Convert to HF format
This PR converts the weights and configs to HF format following the PR I just merged directly in Transformers https://github.com/huggingface/transformers/pull/36939
We also added multimodality support in chat template, which comes in a separate PR (https://huggingface.co/microsoft/Phi-4-multimodal-instruct/discussions/56)
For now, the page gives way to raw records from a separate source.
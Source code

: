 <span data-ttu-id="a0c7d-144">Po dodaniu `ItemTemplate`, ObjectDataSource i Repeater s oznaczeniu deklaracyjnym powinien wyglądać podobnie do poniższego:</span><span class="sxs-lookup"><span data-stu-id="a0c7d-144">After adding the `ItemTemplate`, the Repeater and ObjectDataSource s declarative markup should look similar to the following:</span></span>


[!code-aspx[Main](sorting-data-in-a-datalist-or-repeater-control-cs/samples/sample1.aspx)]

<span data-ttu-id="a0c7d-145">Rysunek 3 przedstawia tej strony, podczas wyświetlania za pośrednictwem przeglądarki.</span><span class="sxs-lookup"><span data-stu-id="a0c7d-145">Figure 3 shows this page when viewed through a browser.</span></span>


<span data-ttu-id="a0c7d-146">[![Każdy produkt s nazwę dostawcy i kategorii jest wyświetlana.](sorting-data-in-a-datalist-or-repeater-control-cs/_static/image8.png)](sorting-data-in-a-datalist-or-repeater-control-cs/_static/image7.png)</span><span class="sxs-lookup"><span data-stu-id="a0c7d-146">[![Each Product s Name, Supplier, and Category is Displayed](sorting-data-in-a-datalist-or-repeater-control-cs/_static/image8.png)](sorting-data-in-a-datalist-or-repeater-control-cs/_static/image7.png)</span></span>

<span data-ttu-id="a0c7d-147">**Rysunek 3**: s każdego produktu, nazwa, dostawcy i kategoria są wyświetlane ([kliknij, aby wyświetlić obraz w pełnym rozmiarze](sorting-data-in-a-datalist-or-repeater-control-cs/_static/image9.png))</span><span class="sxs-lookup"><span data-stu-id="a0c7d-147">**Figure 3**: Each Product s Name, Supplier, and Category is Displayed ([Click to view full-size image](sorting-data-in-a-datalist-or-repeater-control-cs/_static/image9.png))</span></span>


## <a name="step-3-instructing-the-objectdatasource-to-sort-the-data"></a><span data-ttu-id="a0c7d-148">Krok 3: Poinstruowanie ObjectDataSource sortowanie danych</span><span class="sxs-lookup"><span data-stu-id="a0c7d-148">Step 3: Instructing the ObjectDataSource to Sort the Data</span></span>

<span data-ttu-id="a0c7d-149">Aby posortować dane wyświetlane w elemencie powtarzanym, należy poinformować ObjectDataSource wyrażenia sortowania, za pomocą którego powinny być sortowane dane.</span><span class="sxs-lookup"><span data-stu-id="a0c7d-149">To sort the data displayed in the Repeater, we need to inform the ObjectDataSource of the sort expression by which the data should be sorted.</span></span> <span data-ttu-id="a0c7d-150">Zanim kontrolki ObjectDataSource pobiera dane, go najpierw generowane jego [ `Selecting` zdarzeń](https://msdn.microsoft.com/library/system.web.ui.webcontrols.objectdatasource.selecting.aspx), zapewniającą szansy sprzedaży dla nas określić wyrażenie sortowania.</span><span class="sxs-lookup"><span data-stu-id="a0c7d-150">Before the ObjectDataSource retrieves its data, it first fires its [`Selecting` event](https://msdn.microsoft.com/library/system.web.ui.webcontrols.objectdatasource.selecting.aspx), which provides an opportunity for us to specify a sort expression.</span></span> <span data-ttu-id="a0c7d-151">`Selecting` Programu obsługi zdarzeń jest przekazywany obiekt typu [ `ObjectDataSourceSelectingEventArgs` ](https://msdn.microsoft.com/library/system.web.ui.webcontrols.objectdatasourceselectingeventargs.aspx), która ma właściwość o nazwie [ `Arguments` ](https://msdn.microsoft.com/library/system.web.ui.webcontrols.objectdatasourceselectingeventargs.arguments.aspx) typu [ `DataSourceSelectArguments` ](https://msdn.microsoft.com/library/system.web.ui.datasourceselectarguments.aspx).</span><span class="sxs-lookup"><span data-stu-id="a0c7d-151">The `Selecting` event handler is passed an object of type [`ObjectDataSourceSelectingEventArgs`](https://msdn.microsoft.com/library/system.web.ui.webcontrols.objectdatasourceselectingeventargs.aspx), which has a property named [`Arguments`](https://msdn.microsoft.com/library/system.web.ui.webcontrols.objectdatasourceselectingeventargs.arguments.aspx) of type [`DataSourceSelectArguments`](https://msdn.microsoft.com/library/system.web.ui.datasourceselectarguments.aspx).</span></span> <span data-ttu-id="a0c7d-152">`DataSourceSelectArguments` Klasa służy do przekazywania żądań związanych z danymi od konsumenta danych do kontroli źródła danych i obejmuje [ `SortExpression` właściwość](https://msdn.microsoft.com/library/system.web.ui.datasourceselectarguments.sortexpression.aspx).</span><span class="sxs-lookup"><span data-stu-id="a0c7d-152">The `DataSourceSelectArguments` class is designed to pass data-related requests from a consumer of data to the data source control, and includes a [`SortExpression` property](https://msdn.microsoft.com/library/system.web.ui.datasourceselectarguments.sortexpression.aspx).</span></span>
@cyrilvallez @RaushanTurganbay Thank you for your contributions! In the PR, I see the checkpoints have been modified. However, as the HF checkpoint is being used for vLLM (supported by vLLM 0.7.3+), I wonder if your changes on checkpoint / configs are still compatible with vLLM? Thanks in advance!
cc: @nguyenbh
@cyrilvallez
When I tried the sample_inference_phi4mm.py
in your PR with transformers==4.51.0
, it shows error below. Could you help check the issue? Thanks!
Traceback (most recent call last):
File "/home/weijianxu/code/phi-o/Phi-4-multimodal-instruct-for-pr/sample_inference_phi4mm.py", line 13, in <module>
processor = AutoProcessor.from_pretrained(model_path, trust_remote_code=True)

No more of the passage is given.